Comparing model metrics with SageMaker Pipelines and SageMaker Model Registry


This notebook’s CI test result for us-west-2 is as follows. CI test results in other regions can be found at the end of the notebook.

This us-west-2 badge failed to load. Check your device’s internet connectivity, otherwise the service is currently unavailable


SageMaker Model Registry

SageMaker Model Registry is a central location where customers can manage their machine learning models, compare different model versions and visualize metrics. It’s a registry with which data scientists can register machine learning models with relevant metadata and metrics, and from which machine learning engineers or DevOps engineers can deploy machine learning models. In larger MLOps systems, a model registry is usually where the teams in charge of deploying machine learning models, meet the teams in charge of developing and training machine learning models.

Compare versions

MLOps

MLOps, or Machine Learning Operations, is the concept of applying DevOps practices on the lifecycle of a machine learning model. Among many other things, MLOps usually consists of two workflows that sits on either side of a machine learning model registry; one to train a model and one to deploy a model. A model registry is a central location to manage machine learning models, where ML engineers and data scientists can compare different model versions, visualize metrics, and decide which versions to accept and which to reject. Ideally, approving a new version of a model triggers a pipeline that ultimately deploys the model into production.
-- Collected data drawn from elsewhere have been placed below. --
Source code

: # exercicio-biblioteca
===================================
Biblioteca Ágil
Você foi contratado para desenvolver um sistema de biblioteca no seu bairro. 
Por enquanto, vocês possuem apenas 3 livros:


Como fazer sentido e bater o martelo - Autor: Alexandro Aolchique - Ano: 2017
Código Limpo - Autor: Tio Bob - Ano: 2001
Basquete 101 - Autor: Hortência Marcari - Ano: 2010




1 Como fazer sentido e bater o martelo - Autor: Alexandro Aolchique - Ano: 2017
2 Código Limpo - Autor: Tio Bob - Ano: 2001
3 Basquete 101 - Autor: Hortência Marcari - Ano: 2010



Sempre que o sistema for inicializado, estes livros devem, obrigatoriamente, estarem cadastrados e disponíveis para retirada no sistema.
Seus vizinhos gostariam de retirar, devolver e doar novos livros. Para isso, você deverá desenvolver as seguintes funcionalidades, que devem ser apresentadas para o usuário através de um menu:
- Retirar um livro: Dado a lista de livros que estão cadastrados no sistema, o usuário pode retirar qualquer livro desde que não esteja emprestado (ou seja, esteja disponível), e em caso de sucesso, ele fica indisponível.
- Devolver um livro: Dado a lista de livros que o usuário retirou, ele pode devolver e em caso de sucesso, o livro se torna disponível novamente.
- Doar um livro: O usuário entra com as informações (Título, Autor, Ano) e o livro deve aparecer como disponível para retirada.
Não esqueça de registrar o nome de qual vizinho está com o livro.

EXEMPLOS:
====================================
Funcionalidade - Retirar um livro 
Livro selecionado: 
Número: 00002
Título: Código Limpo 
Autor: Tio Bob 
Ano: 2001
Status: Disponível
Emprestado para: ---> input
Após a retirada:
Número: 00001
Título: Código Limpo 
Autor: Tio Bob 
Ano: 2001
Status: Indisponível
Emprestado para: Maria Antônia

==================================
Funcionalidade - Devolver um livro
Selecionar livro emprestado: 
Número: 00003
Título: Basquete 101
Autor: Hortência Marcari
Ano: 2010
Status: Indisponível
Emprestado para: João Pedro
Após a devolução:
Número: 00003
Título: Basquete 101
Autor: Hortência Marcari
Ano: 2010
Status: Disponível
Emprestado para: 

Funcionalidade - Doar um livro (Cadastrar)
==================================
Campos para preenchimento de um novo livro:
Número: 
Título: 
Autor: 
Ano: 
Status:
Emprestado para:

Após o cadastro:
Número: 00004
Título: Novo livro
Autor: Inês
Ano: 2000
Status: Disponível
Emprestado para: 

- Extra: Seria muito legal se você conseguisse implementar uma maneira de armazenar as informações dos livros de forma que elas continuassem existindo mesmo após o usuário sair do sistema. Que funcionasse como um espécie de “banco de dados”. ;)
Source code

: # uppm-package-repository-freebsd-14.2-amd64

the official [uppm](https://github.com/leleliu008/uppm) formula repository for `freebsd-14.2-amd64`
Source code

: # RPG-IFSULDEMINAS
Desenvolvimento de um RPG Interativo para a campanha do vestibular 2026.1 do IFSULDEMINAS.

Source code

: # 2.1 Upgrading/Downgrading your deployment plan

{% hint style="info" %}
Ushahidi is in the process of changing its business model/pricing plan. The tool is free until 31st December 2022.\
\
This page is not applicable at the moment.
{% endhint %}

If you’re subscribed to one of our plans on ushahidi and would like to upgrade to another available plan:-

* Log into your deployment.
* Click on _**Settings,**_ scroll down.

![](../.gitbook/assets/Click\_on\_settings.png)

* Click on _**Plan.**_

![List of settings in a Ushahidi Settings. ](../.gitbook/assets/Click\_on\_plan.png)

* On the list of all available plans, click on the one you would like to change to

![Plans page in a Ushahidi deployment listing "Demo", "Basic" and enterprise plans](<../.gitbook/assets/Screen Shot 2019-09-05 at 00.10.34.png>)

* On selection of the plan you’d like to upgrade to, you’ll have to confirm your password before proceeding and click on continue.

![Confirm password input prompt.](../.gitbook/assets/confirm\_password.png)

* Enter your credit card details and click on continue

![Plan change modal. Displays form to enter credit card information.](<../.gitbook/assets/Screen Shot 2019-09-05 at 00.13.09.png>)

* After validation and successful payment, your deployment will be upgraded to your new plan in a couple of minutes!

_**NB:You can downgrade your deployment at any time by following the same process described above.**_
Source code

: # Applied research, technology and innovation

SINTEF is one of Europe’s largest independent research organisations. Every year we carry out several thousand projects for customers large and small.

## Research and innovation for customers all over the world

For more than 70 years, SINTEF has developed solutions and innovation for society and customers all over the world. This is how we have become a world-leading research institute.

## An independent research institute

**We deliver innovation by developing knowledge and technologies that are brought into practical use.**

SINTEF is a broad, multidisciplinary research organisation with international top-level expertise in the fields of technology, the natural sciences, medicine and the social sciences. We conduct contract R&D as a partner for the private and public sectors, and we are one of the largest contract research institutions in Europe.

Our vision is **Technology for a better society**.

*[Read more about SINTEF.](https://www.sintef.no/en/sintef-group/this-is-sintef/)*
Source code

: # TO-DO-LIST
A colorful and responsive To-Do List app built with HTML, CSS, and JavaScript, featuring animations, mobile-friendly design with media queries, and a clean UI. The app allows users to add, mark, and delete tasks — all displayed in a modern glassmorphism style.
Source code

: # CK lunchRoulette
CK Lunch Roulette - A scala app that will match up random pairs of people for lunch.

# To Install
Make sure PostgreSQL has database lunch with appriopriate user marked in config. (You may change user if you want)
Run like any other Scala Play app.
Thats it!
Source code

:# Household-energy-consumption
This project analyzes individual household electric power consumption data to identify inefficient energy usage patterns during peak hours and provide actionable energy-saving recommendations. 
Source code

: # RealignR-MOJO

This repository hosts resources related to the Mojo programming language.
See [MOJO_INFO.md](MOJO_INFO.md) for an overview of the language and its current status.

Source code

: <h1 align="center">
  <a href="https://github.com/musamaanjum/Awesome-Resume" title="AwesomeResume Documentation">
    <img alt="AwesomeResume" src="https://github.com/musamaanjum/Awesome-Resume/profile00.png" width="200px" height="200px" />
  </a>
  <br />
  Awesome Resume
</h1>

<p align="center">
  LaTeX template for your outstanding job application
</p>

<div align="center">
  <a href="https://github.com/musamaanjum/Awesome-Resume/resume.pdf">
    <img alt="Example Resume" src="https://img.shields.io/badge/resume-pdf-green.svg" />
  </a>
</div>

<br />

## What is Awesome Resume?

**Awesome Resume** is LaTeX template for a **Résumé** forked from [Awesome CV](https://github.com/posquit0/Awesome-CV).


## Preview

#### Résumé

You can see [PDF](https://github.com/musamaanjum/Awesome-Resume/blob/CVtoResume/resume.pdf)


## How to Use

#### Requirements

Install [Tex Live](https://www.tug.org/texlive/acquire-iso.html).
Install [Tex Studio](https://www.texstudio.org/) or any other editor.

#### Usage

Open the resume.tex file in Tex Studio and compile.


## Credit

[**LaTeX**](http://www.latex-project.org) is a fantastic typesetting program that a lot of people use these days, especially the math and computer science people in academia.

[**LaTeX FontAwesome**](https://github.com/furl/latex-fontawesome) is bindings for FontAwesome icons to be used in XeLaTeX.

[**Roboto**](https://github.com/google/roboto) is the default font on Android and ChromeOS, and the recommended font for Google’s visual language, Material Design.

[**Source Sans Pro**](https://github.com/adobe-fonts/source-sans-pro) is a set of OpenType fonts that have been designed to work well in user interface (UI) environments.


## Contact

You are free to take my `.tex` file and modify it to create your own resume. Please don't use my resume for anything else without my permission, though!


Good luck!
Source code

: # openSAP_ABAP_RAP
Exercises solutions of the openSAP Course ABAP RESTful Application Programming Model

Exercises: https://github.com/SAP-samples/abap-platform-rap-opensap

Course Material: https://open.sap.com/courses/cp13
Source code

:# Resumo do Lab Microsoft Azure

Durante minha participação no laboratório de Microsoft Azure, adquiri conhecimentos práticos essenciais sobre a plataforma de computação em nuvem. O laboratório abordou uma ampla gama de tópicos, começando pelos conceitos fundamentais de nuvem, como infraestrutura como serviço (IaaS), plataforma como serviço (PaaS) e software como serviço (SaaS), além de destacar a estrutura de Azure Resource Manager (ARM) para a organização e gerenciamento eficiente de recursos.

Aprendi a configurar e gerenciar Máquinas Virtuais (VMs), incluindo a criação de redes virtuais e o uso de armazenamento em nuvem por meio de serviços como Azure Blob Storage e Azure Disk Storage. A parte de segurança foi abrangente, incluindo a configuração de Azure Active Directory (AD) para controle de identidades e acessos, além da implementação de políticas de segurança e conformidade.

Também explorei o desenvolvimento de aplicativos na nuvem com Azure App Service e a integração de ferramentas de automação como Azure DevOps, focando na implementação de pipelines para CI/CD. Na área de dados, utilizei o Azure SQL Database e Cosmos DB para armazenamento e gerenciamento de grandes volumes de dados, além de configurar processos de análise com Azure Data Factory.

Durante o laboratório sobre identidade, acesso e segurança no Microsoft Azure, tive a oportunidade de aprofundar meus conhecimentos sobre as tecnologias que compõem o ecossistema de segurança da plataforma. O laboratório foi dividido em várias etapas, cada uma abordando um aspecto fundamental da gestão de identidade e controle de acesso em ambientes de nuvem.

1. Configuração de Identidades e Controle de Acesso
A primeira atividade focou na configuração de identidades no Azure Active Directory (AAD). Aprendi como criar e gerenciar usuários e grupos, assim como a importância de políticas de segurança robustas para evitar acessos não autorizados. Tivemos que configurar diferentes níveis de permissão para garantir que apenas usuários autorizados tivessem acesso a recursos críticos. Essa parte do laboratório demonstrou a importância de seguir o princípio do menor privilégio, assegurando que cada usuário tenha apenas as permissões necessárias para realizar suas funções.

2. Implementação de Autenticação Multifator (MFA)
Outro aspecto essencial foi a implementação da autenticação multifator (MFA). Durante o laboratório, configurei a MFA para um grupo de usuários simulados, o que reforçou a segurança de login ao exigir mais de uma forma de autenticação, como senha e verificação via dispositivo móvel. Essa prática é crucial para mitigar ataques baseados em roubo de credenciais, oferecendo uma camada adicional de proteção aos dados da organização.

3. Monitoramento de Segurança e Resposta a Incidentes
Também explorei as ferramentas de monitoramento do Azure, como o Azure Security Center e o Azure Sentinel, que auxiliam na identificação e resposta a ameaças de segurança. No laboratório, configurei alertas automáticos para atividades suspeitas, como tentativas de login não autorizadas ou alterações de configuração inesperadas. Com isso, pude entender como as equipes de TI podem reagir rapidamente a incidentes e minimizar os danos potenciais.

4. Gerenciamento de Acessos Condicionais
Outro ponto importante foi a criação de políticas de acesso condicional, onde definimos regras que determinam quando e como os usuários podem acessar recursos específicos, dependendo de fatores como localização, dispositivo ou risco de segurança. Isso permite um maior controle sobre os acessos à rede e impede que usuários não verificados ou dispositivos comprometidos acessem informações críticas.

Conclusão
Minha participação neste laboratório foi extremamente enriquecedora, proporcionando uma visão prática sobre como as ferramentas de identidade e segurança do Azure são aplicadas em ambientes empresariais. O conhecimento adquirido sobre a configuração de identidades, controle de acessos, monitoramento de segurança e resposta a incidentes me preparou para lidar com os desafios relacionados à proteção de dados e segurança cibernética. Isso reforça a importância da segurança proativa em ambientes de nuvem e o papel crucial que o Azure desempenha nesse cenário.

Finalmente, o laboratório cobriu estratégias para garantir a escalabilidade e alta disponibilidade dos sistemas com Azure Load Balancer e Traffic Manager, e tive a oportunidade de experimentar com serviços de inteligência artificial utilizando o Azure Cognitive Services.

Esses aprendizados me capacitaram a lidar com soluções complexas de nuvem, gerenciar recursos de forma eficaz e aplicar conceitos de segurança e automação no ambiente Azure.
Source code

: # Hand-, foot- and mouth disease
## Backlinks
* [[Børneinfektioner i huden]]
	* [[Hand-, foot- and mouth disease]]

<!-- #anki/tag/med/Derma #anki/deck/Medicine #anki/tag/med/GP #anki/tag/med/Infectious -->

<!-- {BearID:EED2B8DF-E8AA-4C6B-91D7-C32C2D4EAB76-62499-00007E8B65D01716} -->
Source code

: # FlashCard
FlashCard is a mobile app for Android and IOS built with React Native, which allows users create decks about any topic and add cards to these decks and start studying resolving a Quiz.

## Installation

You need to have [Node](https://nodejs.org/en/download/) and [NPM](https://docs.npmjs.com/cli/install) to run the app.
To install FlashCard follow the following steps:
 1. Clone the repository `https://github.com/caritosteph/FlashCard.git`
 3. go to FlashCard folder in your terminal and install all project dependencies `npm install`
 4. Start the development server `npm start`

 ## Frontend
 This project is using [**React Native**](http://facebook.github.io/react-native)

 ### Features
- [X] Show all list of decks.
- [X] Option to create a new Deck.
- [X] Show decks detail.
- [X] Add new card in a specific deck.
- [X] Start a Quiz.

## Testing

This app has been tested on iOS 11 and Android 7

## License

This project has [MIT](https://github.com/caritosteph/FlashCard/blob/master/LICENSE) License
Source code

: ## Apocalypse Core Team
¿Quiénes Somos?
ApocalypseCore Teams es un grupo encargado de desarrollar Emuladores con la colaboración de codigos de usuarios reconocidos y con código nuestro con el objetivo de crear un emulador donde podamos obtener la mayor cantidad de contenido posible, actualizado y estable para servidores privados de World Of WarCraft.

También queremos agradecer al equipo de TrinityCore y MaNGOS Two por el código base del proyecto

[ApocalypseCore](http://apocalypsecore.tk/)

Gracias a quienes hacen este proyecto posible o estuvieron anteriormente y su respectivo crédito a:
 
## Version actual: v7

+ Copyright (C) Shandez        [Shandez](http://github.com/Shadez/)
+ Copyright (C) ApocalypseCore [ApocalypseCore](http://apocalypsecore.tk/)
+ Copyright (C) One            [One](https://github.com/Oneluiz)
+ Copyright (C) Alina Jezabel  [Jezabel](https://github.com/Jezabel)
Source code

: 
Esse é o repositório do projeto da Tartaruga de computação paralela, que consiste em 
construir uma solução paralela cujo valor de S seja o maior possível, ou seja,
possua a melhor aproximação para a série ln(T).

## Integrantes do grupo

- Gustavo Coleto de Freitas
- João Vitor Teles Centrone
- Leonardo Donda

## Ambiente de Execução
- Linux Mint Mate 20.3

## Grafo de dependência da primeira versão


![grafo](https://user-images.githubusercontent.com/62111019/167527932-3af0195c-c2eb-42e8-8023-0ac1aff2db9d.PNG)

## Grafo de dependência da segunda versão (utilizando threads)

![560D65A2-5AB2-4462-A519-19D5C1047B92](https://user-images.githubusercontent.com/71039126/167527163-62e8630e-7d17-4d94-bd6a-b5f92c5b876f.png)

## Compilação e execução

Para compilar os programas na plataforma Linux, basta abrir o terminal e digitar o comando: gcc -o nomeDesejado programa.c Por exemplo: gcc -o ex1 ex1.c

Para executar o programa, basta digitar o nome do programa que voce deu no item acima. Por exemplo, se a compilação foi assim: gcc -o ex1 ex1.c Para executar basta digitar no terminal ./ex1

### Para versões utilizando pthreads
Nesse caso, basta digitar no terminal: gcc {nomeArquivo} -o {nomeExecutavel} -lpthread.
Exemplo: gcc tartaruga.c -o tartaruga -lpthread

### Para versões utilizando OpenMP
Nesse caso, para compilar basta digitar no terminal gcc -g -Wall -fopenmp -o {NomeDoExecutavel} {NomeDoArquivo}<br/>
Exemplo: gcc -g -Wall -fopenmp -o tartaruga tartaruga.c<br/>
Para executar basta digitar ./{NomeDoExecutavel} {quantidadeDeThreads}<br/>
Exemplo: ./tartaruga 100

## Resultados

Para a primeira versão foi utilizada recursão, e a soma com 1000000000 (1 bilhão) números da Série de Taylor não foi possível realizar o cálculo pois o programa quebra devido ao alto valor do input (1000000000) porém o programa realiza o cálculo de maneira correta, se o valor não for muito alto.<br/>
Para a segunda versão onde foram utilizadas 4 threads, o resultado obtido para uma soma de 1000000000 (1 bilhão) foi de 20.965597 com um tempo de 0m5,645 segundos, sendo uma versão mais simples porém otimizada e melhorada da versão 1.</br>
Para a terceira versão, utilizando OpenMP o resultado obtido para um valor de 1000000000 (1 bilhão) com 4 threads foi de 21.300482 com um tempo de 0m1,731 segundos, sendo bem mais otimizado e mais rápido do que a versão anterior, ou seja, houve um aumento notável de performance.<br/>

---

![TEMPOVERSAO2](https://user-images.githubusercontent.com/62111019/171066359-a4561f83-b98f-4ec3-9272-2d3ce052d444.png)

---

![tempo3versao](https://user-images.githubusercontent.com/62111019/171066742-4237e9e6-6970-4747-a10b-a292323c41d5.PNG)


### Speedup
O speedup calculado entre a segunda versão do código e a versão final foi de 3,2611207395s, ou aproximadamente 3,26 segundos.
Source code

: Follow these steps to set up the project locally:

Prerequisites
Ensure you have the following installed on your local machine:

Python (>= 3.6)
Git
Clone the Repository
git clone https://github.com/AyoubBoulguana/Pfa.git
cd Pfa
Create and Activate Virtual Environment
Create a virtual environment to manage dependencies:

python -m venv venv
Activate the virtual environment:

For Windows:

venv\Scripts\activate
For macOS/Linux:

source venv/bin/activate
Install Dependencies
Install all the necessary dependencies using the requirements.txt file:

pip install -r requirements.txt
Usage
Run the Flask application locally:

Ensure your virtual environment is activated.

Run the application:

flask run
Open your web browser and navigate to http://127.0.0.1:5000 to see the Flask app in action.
From a high-level perspective, it can look like this.

High-level MLOps

The deployment pipeline is what is most similar to traditional CI/CD methods, propagating an artifact through a pipeline that performs testing and if the tests are successful, deploys them. Any CI/CD tools can be used for the deployment, but to automate the entire machine learning model lifecycle, a pipeline on “the other side” of the model registry is required as well. A pipeline that ultimately produces a new machine learning model and registers it with the model registry. A SageMaker Pipeline.

High-level MLOps with training pipeline

This notebook, demonstrate how SageMaker Pipelines can be used to create a reusable machine learning pipeline that preprocesses, trains, evaluates and registers a machine learning model with the SageMaker Model Registry for visualization and comparison of different model versions.

Amazon SageMaker Pipelines

Amazon SageMaker Pipelines is a purpose-built, easy-to-use CI/CD service for machine learning. With SageMaker Pipelines, customers can create machine learning workflows with an easy-to-use Python SDK, and then visualize and manage workflows using Amazon SageMaker Studio.

SageMaker Pipeline steps and parameters

SageMaker pipelines works on the concept of steps. The order steps are executed in is inferred from the dependencies each step have. If a step has a dependency on the output from a previous step, it’s not executed until after that step has completed successfully.

SageMaker Pipeline Parameters are input parameters specified when triggering a pipeline execution. They need to be explicitly defined when creating the pipeline and contain default values.

To know more about the type of steps and parameters supported, check out the SageMaker Pipelines Overview.

SageMaker Pipeline DAG

When creating a SageMaker Pipeline, SageMaker creates a Direct Acyclic Graph, DAG, that customers can visualize in Amazon SageMaker Studio. The DAG can be used to track pipeline executions, outputs and metrics. In this notebook, a SageMaker pipeline with the following DAG is created:

Customer churn training pipeline

Predict customer churn with XGboost

Data

This notebook uses a synthetic dataset.

This dataset contains information about phone carrier customers, such as customer location, phone number, number of phone calls etc.

Overview

Disclaimer This notebook was created using Amazon SageMaker Studio and the Python3(DataScience) kernel. SageMaker Studio is required for the visualizations of the DAG and model metrics to work.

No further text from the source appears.